What did the good man do? He didn’t directly reject my request, but he put forward a thousand ministerial pretexts. Pressed by Fréron to collaborate in the publication of my patriotic writings he seemed to cede for a moment. And Roland’s wife, who guides affairs under her director Lanthenas, agreed with Fréron to put an end to any difficulties by having my section support my request for the absolution of her husband by his Brissotin colleagues. In this regard, on the 28th of last month the General Assembly of the Marseilles section issued a decree naming six commissioners to deliver her wishes to the minister of the Interior, a decision as honorable for the Friend of the People as for the ministerial automaton. Fréron being absent, Danton gave it to Roland, renewing his entreaty. Roland took it to the executive council which, to cover up its malice, decided to send my manuscripts, which were in the hands of the minister of the Interior, to the section for its examination. This meant putting me off indefinitely, or rather till the Final Judgment, given the length of my works and the multiplicity of affairs with which my section is burdened.
Since I don’t like to waste my time waiting around, I now break with Roland and address myself to you , Louis-Philippe d'Orleans, you who the heavens have graced with the gifts of fortune; you to whom nature gave as his share the soul of a simple citizen; you to whom wisdom has given the heart of a candid patriot. For, how can it be hidden: in the current state of affairs you can only find your salvation with the Sans-Culottes.
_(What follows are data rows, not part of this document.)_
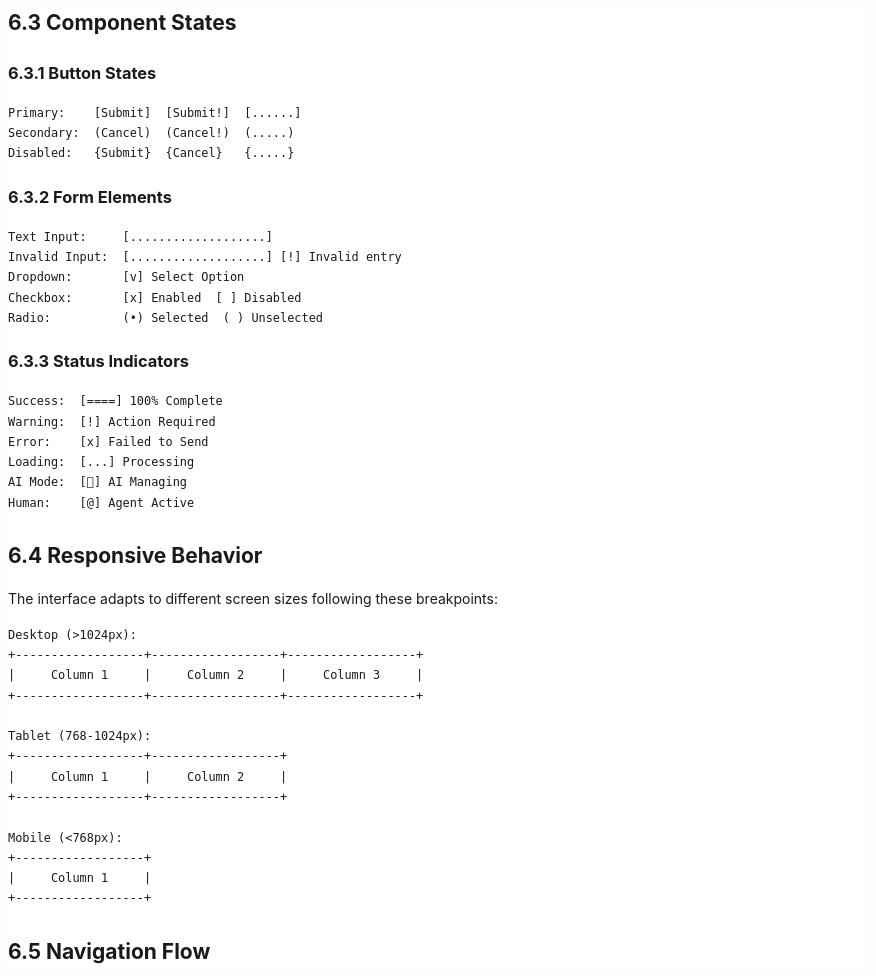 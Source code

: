## 6.3 Component States

### 6.3.1 Button States
```
Primary:    [Submit]  [Submit!]  [......] 
Secondary:  (Cancel)  (Cancel!)  (.....) 
Disabled:   {Submit}  {Cancel}   {.....}
```

### 6.3.2 Form Elements
```
Text Input:     [...................]
Invalid Input:  [...................] [!] Invalid entry
Dropdown:       [v] Select Option
Checkbox:       [x] Enabled  [ ] Disabled
Radio:          (•) Selected  ( ) Unselected
```

### 6.3.3 Status Indicators
```
Success:  [====] 100% Complete
Warning:  [!] Action Required
Error:    [x] Failed to Send
Loading:  [...] Processing
AI Mode:  [🤖] AI Managing
Human:    [@] Agent Active
```

## 6.4 Responsive Behavior

The interface adapts to different screen sizes following these breakpoints:

```
Desktop (>1024px):
+------------------+------------------+------------------+
|     Column 1     |     Column 2     |     Column 3     |
+------------------+------------------+------------------+

Tablet (768-1024px):
+------------------+------------------+
|     Column 1     |     Column 2     |
+------------------+------------------+

Mobile (<768px):
+------------------+
|     Column 1     |
+------------------+
```

## 6.5 Navigation Flow
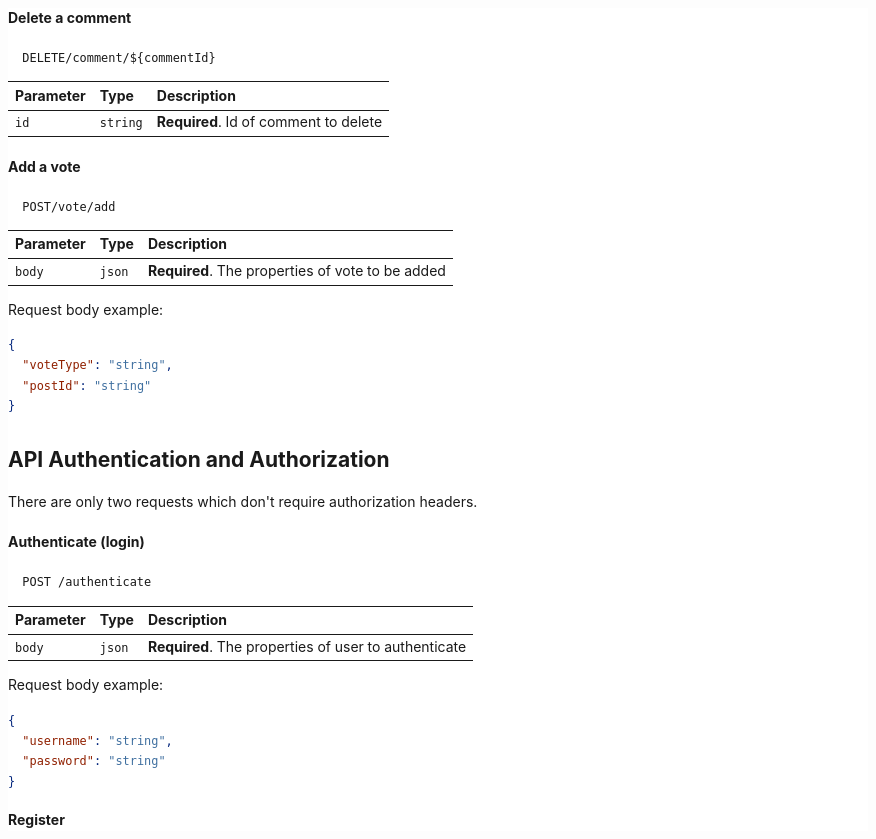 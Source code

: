 

#### Delete a comment

```http
  DELETE/comment/${commentId}
```

| Parameter | Type     | Description                           |
| :-------- | :------- |:--------------------------------------|
| `id`      | `string` | **Required**. Id of comment to delete |


#### Add a vote

```http
  POST/vote/add
```

| Parameter | Type     | Description                                      |
| :-------- | :------- |:-------------------------------------------------|
| `body` | `json` | **Required**. The properties of vote to be added |

Request body example:

```json
{
  "voteType": "string",
  "postId": "string"
}
```  



## API Authentication and Authorization

There are only two requests which don't require authorization headers.

#### Authenticate (login)

```http
  POST /authenticate
```

| Parameter | Type     | Description                |
| :-------- | :------- | :------------------------- |
| `body` | `json` | **Required**. The properties of user to authenticate  |

Request body example:

```json
{
  "username": "string",
  "password": "string"
}
```  

#### Register 
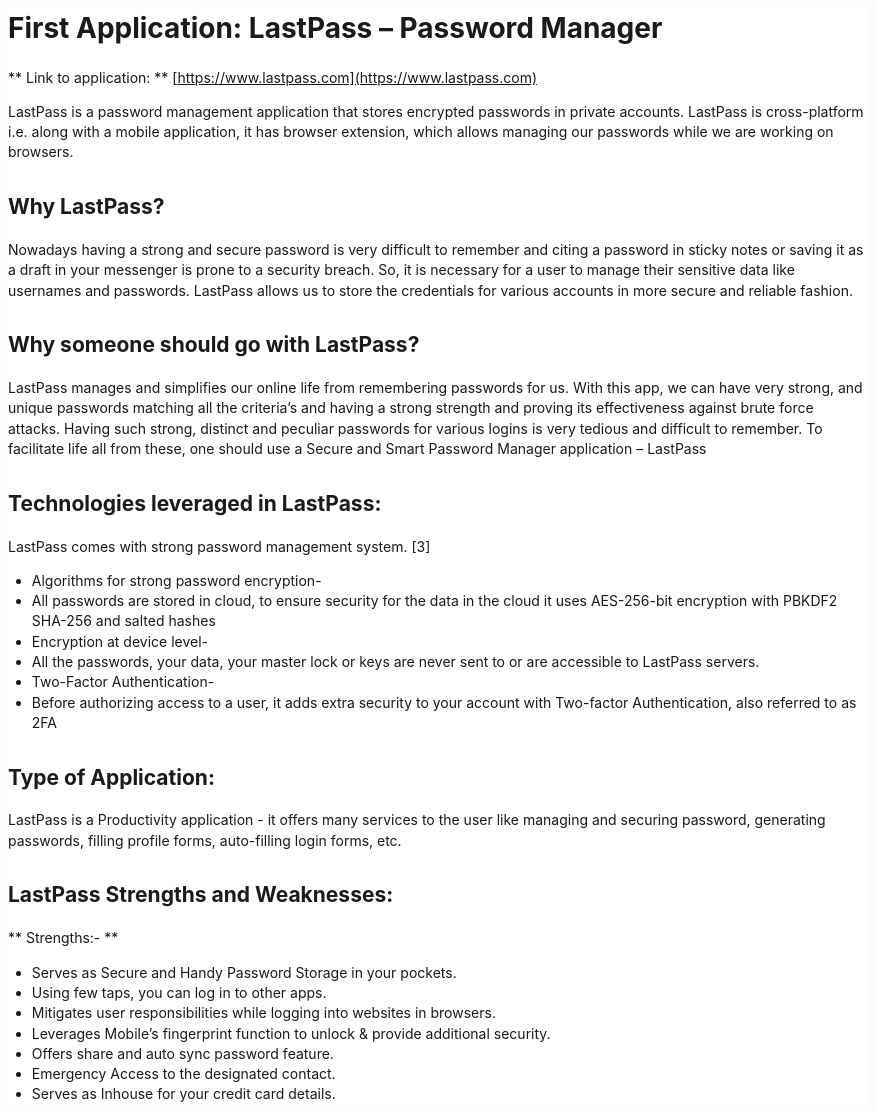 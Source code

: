 # First Application: LastPass – Password Manager
** Link to application: ** [https://www.lastpass.com](https://www.lastpass.com)

LastPass is a password management application that stores encrypted passwords in private accounts. LastPass is cross-platform i.e. along with a mobile application, it has browser extension, which allows managing our passwords while we are working on browsers.

## Why LastPass? 
Nowadays having a strong and secure password is very difficult to remember and citing a password in sticky notes or saving it as a draft in your messenger is prone to a security breach. So, it is necessary for a user to manage their sensitive data like usernames and passwords. LastPass allows us to store the credentials for various accounts in more secure and reliable fashion.

## Why someone should go with LastPass?
LastPass manages and simplifies our online life from remembering passwords for us. With this app, we can have very strong, and unique passwords matching all the criteria’s and having a strong strength and proving its effectiveness against brute force attacks. Having such strong, distinct and peculiar passwords for various logins is very tedious and difficult to remember. To facilitate life all from these, one should use a Secure and Smart Password Manager application – LastPass

## Technologies leveraged in LastPass:
LastPass comes with strong password management system. [3]
* Algorithms for strong password encryption-
*	All passwords are stored in cloud, to ensure security for the data in the cloud it uses AES-256-bit encryption with PBKDF2 SHA-256 and salted hashes
*	Encryption at device level- 
*	All the passwords, your data, your master lock or keys are never sent to or are accessible to LastPass servers.
*	Two-Factor Authentication-
*	Before authorizing access to a user, it adds extra security to your account with Two-factor Authentication, also referred to as 2FA

## Type of Application:
LastPass is a Productivity application - it offers many services to the user like managing and securing password, generating passwords, filling profile forms, auto-filling login forms, etc.


## LastPass Strengths and Weaknesses:

** Strengths:- **

* Serves as Secure and Handy Password Storage in your pockets.
*	Using few taps, you can log in to other apps.
*	Mitigates user responsibilities while logging into websites in browsers.
*	Leverages Mobile’s fingerprint function to unlock & provide additional security.
*	Offers share and auto sync password feature. 
*	Emergency Access to the designated contact.
*	Serves as Inhouse for your credit card details. 
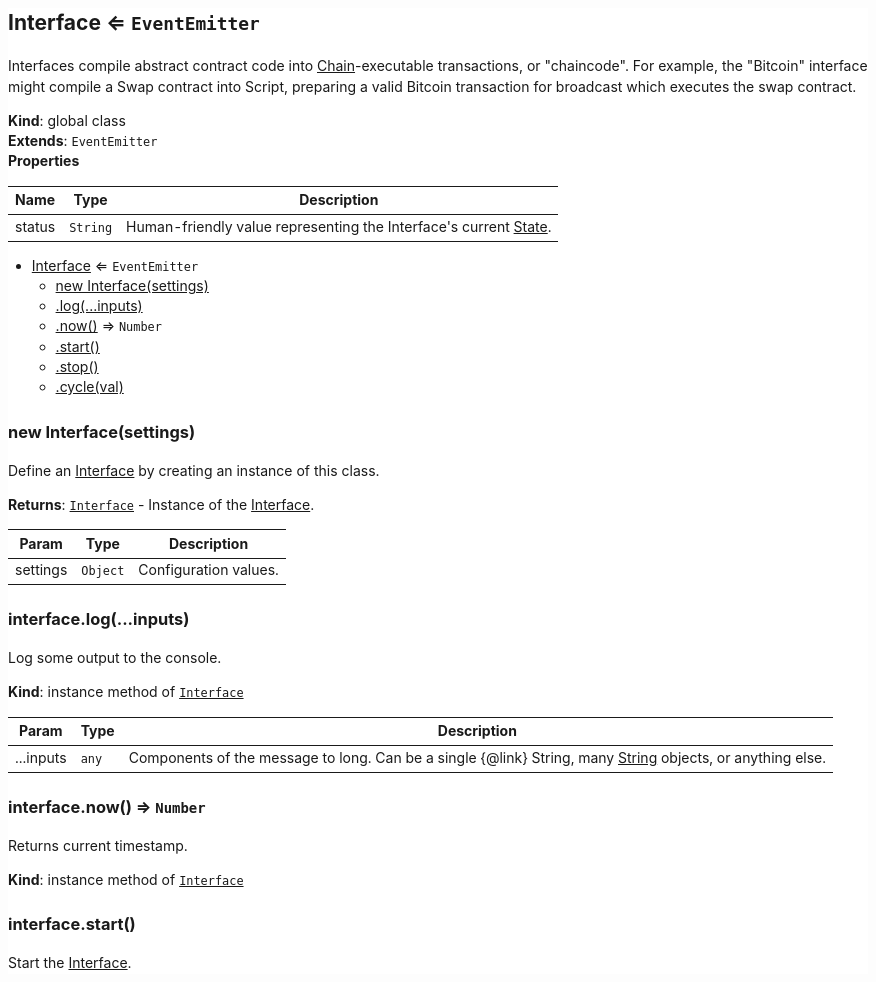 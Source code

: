 ## Interface ⇐ <code>EventEmitter</code>
Interfaces compile abstract contract code into [Chain](#Chain)-executable transactions, or "chaincode". For example, the "Bitcoin" interface might compile a Swap contract into Script, preparing a valid Bitcoin transaction for broadcast which executes the swap contract.

**Kind**: global class  
**Extends**: <code>EventEmitter</code>  
**Properties**

| Name | Type | Description |
| --- | --- | --- |
| status | <code>String</code> | Human-friendly value representing the Interface's current [State](#State). |


* [Interface](#Interface) ⇐ <code>EventEmitter</code>
    * [new Interface(settings)](#new_Interface_new)
    * [.log(...inputs)](#Interface+log)
    * [.now()](#Interface+now) ⇒ <code>Number</code>
    * [.start()](#Interface+start)
    * [.stop()](#Interface+stop)
    * [.cycle(val)](#Interface+cycle)

<a name="new_Interface_new"></a>

### new Interface(settings)
Define an [Interface](#Interface) by creating an instance of this class.

**Returns**: [<code>Interface</code>](#Interface) - Instance of the [Interface](#Interface).  

| Param | Type | Description |
| --- | --- | --- |
| settings | <code>Object</code> | Configuration values. |

<a name="Interface+log"></a>

### interface.log(...inputs)
Log some output to the console.

**Kind**: instance method of [<code>Interface</code>](#Interface)  

| Param | Type | Description |
| --- | --- | --- |
| ...inputs | <code>any</code> | Components of the message to long.  Can be a single {@link} String, many [String](String) objects, or anything else. |

<a name="Interface+now"></a>

### interface.now() ⇒ <code>Number</code>
Returns current timestamp.

**Kind**: instance method of [<code>Interface</code>](#Interface)  
<a name="Interface+start"></a>

### interface.start()
Start the [Interface](#Interface).
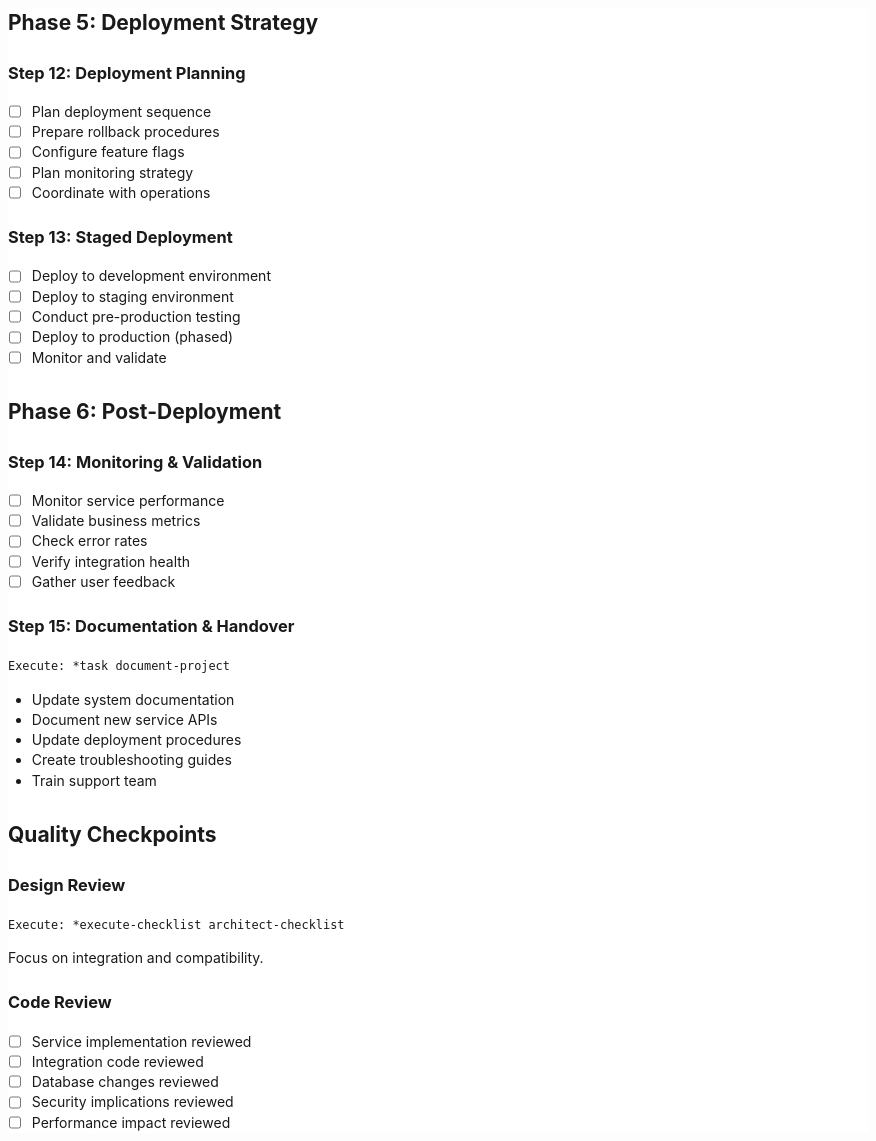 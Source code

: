 ## Phase 5: Deployment Strategy

### Step 12: Deployment Planning
- [ ] Plan deployment sequence
- [ ] Prepare rollback procedures
- [ ] Configure feature flags
- [ ] Plan monitoring strategy
- [ ] Coordinate with operations

### Step 13: Staged Deployment
- [ ] Deploy to development environment
- [ ] Deploy to staging environment
- [ ] Conduct pre-production testing
- [ ] Deploy to production (phased)
- [ ] Monitor and validate

## Phase 6: Post-Deployment

### Step 14: Monitoring & Validation
- [ ] Monitor service performance
- [ ] Validate business metrics
- [ ] Check error rates
- [ ] Verify integration health
- [ ] Gather user feedback

### Step 15: Documentation & Handover
```
Execute: *task document-project
```
- Update system documentation
- Document new service APIs
- Update deployment procedures
- Create troubleshooting guides
- Train support team

## Quality Checkpoints

### Design Review
```
Execute: *execute-checklist architect-checklist
```
Focus on integration and compatibility.

### Code Review
- [ ] Service implementation reviewed
- [ ] Integration code reviewed
- [ ] Database changes reviewed
- [ ] Security implications reviewed
- [ ] Performance impact reviewed
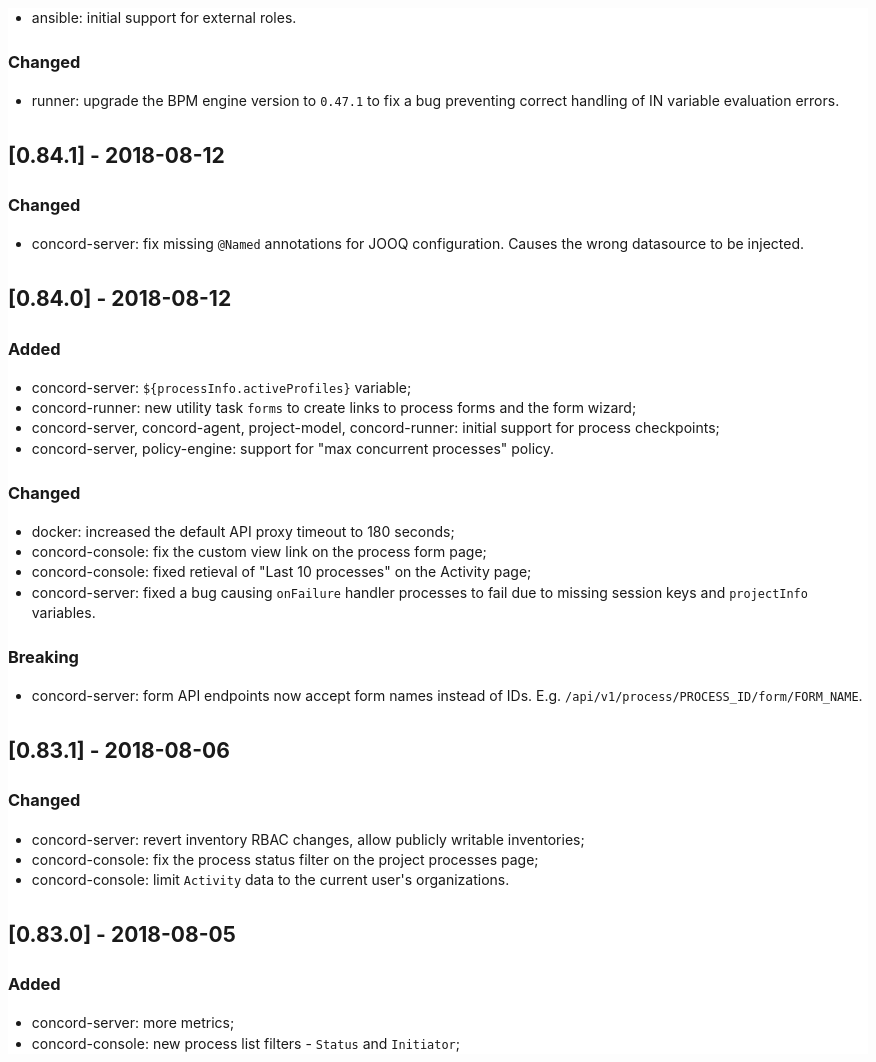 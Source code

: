 - ansible: initial support for external roles.

### Changed

- runner: upgrade the BPM engine version to `0.47.1` to fix a bug
preventing correct handling of IN variable evaluation errors.



## [0.84.1] - 2018-08-12

### Changed

- concord-server: fix missing `@Named` annotations for JOOQ
configuration. Causes the wrong datasource to be injected.



## [0.84.0] - 2018-08-12

### Added

- concord-server: `${processInfo.activeProfiles}` variable;
- concord-runner: new utility task `forms` to create links to process
forms and the form wizard;
- concord-server, concord-agent, project-model, concord-runner:
initial support for process checkpoints;
- concord-server, policy-engine: support for "max concurrent
processes" policy.

### Changed

- docker: increased the default API proxy timeout to 180 seconds;
- concord-console: fix the custom view link on the process form page;
- concord-console: fixed retieval of "Last 10 processes" on the
Activity page;
- concord-server: fixed a bug causing `onFailure` handler processes
to fail due to missing session keys and `projectInfo` variables.

### Breaking

- concord-server: form API endpoints now accept form names instead of
IDs. E.g. `/api/v1/process/PROCESS_ID/form/FORM_NAME`.



## [0.83.1] - 2018-08-06

### Changed

- concord-server: revert inventory RBAC changes, allow publicly
writable inventories;
- concord-console: fix the process status filter on the project
processes page;
- concord-console: limit `Activity` data to the current user's
organizations.



## [0.83.0] - 2018-08-05

### Added

- concord-server: more metrics;
- concord-console: new process list filters - `Status` and
`Initiator`; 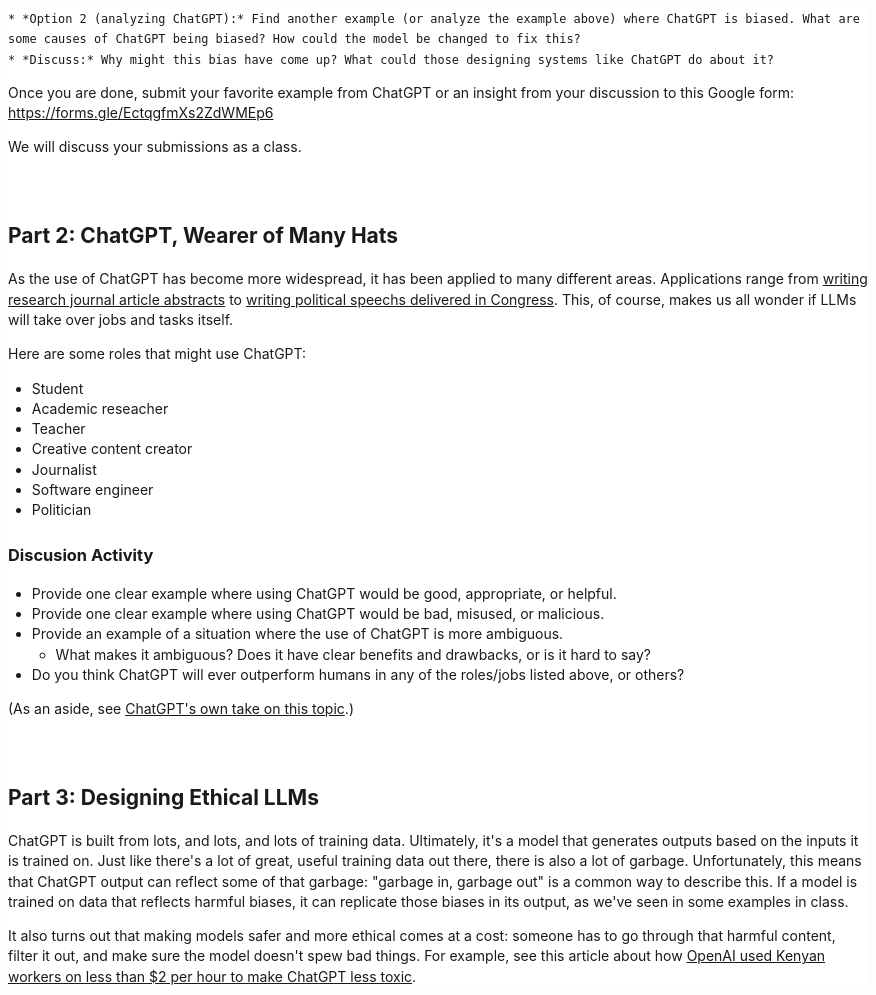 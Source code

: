     * *Option 2 (analyzing ChatGPT):* Find another example (or analyze the example above) where ChatGPT is biased. What are some causes of ChatGPT being biased? How could the model be changed to fix this?
    * *Discuss:* Why might this bias have come up? What could those designing systems like ChatGPT do about it?

Once you are done, submit your favorite example from ChatGPT or an insight from your discussion to this Google form: https://forms.gle/EctqgfmXs2ZdWMEp6 

We will discuss your submissions as a class.

<br>

## Part 2: ChatGPT, Wearer of Many Hats

As the use of ChatGPT has become more widespread, it has been applied to many different areas. Applications range from [writing research journal article abstracts](https://www.nature.com/articles/d41586-023-00056-7) to [writing political speechs delivered in Congress](https://www.theverge.com/2023/1/27/23574000/first-ai-chatgpt-written-speech-congress-floor-jake-auchincloss). This, of course, makes us all wonder if LLMs will take over jobs and tasks itself.

Here are some roles that might use ChatGPT:
* Student
* Academic reseacher
* Teacher
* Creative content creator
* Journalist
* Software engineer
* Politician

### Discusion Activity
* Provide one clear example where using ChatGPT would be good, appropriate, or helpful.
* Provide one clear example where using ChatGPT would be bad, misused, or malicious.
* Provide an example of a situation where the use of ChatGPT is more ambiguous.
    * What makes it ambiguous? Does it have clear benefits and drawbacks, or is it hard to say? 
* Do you think ChatGPT will ever outperform humans in any of the roles/jobs listed above, or others?

(As an aside, see [ChatGPT's own take on this topic](https://i.redd.it/jvt4oq0fnyia1.png).)

<br>

## Part 3: Designing Ethical LLMs

ChatGPT is built from lots, and lots, and lots of training data. Ultimately, it's a model that generates outputs based on the inputs it is trained on. Just like there's a lot of great, useful training data out there, there is also a lot of garbage. Unfortunately, this means that ChatGPT output can reflect some of that garbage: "garbage in, garbage out" is a common way to describe this. If a model is trained on data that reflects harmful biases, it can replicate those biases in its output, as we've seen in some examples in class.

It also turns out that making models safer and more ethical comes at a cost: someone has to go through that harmful content, filter it out, and make sure the model doesn't spew bad things. For example, see this article about how [OpenAI used Kenyan workers on less than $2 per hour to make ChatGPT less toxic](https://time.com/6247678/openai-chatgpt-kenya-workers/).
You are their emulator; be their benefactor. In the name of the fatherland collaborate today in the spreading of the enlightenment necessary to public salvation by furnishing the Friend of the People the means to bring his works to light without delay. The modest sum of 15,000 livres will suffice for the purchase of paper and the salaries of the laborers. Let the sum be confided to the surveillance committee of the Marseilles section which will deliver it bit by bit, explaining its use. If you find it proper, a number of copies the equivalent of that sum shall be distributed free of charge and in your name to the citizens unable to acquire them of all departments, or alternatively the sum shall be reimbursed from the results of their sale. The Friend of the People only requests this aid as an advance, and he flatters himself that he will receive them thanks to your civisme. Lacking money for the service of their master, the Spanish generals found considerable sums based on their mustaches. As sole security the Friend of the People commits his civic reputation. Will you refuse it?